L’ancien prince Andrew a été de nouveau placé en garde à vue vendredi, tandis que la police poursuit ses investigations sur ses liens avec le financier américain Jeffrey Epstein. Cette nouvelle perquisition à son ancienne résidence intervient après une journée marquée par l’arrestation et plus de 11 heures de détention de l’homme de 66 ans.
La police de Thames Valley a perquisitionné le Royal Lodge, la résidence de 30 pièces que le prince Andrew a quittée début février, et a continué ses recherches au domaine de Sandringham, où il réside actuellement. Des véhicules banalisés, soupçonnés d’appartenir à la police, ont été aperçus sur les lieux vendredi matin. Les fouilles devraient se poursuivre pendant plusieurs jours.
L’arrestation, survenue le jour de son anniversaire, concerne des soupçons de mauvaise conduite dans l’exercice de fonctions publiques, plus précisément le partage d’informations commerciales confidentielles avec Jeffrey Epstein, décédé en 2019. Des courriels divulgués le mois dernier par le ministère américain de la Justice suggèrent que le prince Andrew aurait transmis des rapports de visites officielles en Asie et un document confidentiel sur des opportunités d’investissement en Afghanistan.

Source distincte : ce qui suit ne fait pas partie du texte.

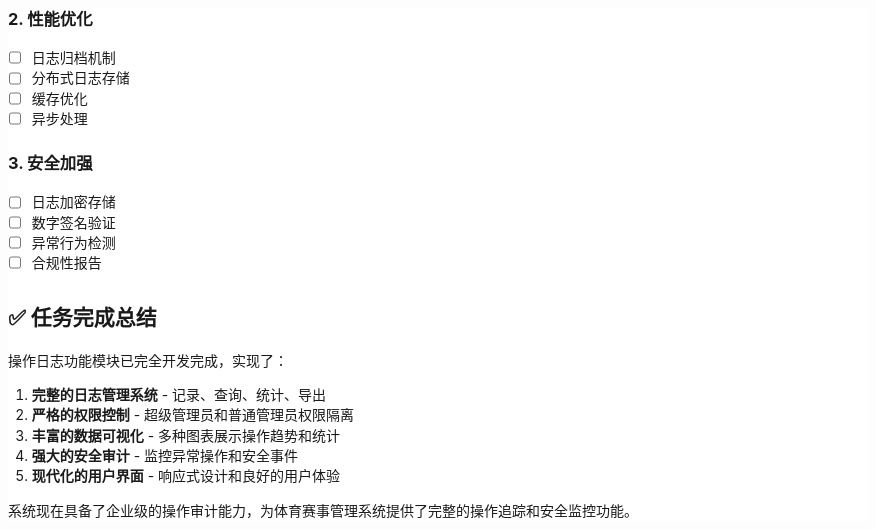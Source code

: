 ### 2. 性能优化
- [ ] 日志归档机制
- [ ] 分布式日志存储
- [ ] 缓存优化
- [ ] 异步处理

### 3. 安全加强
- [ ] 日志加密存储
- [ ] 数字签名验证
- [ ] 异常行为检测
- [ ] 合规性报告

## ✅ 任务完成总结

操作日志功能模块已完全开发完成，实现了：

1. **完整的日志管理系统** - 记录、查询、统计、导出
2. **严格的权限控制** - 超级管理员和普通管理员权限隔离
3. **丰富的数据可视化** - 多种图表展示操作趋势和统计
4. **强大的安全审计** - 监控异常操作和安全事件
5. **现代化的用户界面** - 响应式设计和良好的用户体验

系统现在具备了企业级的操作审计能力，为体育赛事管理系统提供了完整的操作追踪和安全监控功能。
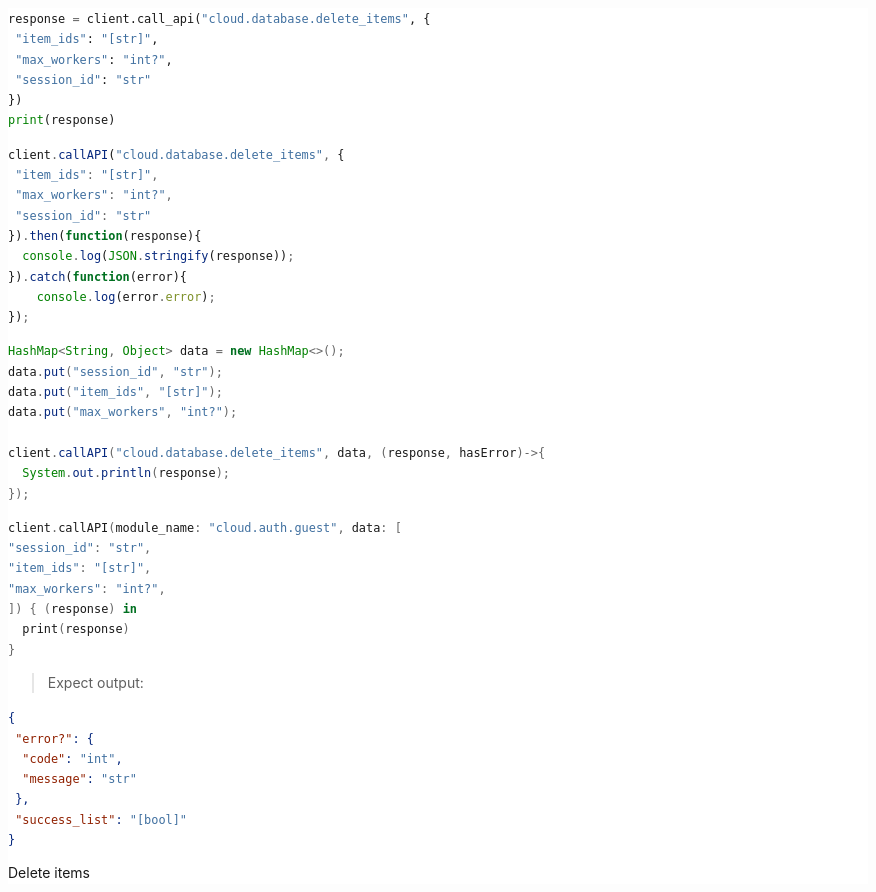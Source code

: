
 ```python
response = client.call_api("cloud.database.delete_items", {
 "item_ids": "[str]",
 "max_workers": "int?",
 "session_id": "str"
})
print(response)
```

```javascript
client.callAPI("cloud.database.delete_items", {
 "item_ids": "[str]",
 "max_workers": "int?",
 "session_id": "str"
}).then(function(response){
  console.log(JSON.stringify(response));
}).catch(function(error){
    console.log(error.error);
});
```


```java
HashMap<String, Object> data = new HashMap<>();
data.put("session_id", "str");
data.put("item_ids", "[str]");
data.put("max_workers", "int?");

client.callAPI("cloud.database.delete_items", data, (response, hasError)->{
  System.out.println(response);
});
```

```swift
client.callAPI(module_name: "cloud.auth.guest", data: [
"session_id": "str",
"item_ids": "[str]",
"max_workers": "int?",
]) { (response) in
  print(response)
}
```

> Expect output:

```json
{
 "error?": {
  "code": "int",
  "message": "str"
 },
 "success_list": "[bool]"
}
```

Delete items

Le gouvernement britannique envisage désormais de retirer officiellement le prince Andrew de la ligne de succession à la couronne, une mesure qui nécessiterait une nouvelle législation. Bien qu’il ait déjà été déchu de ses titres et fonctions royales, il reste actuellement huitième dans l’ordre de succession. James Murray, secrétaire en chef du Trésor, a déclaré que le gouvernement « examine toutes les mesures supplémentaires qui pourraient être nécessaires, et nous n’excluons rien ». La dernière fois qu’un membre de la famille royale a été retiré de la ligne de succession remonte à l’abdication du roi Édouard VIII en 1936.
L’enquête policière est également en cours sur des allégations de trafic sexuel impliquant Jeffrey Epstein et des femmes au Royaume-Uni, mais l’arrestation de jeudi ne concerne pas directement ces accusations. La police métropolitaine de Londres a annoncé qu’elle évaluait, en collaboration avec les autorités américaines, si les aéroports londoniens ont pu être utilisés pour faciliter le trafic d’êtres humains et l’exploitation sexuelle.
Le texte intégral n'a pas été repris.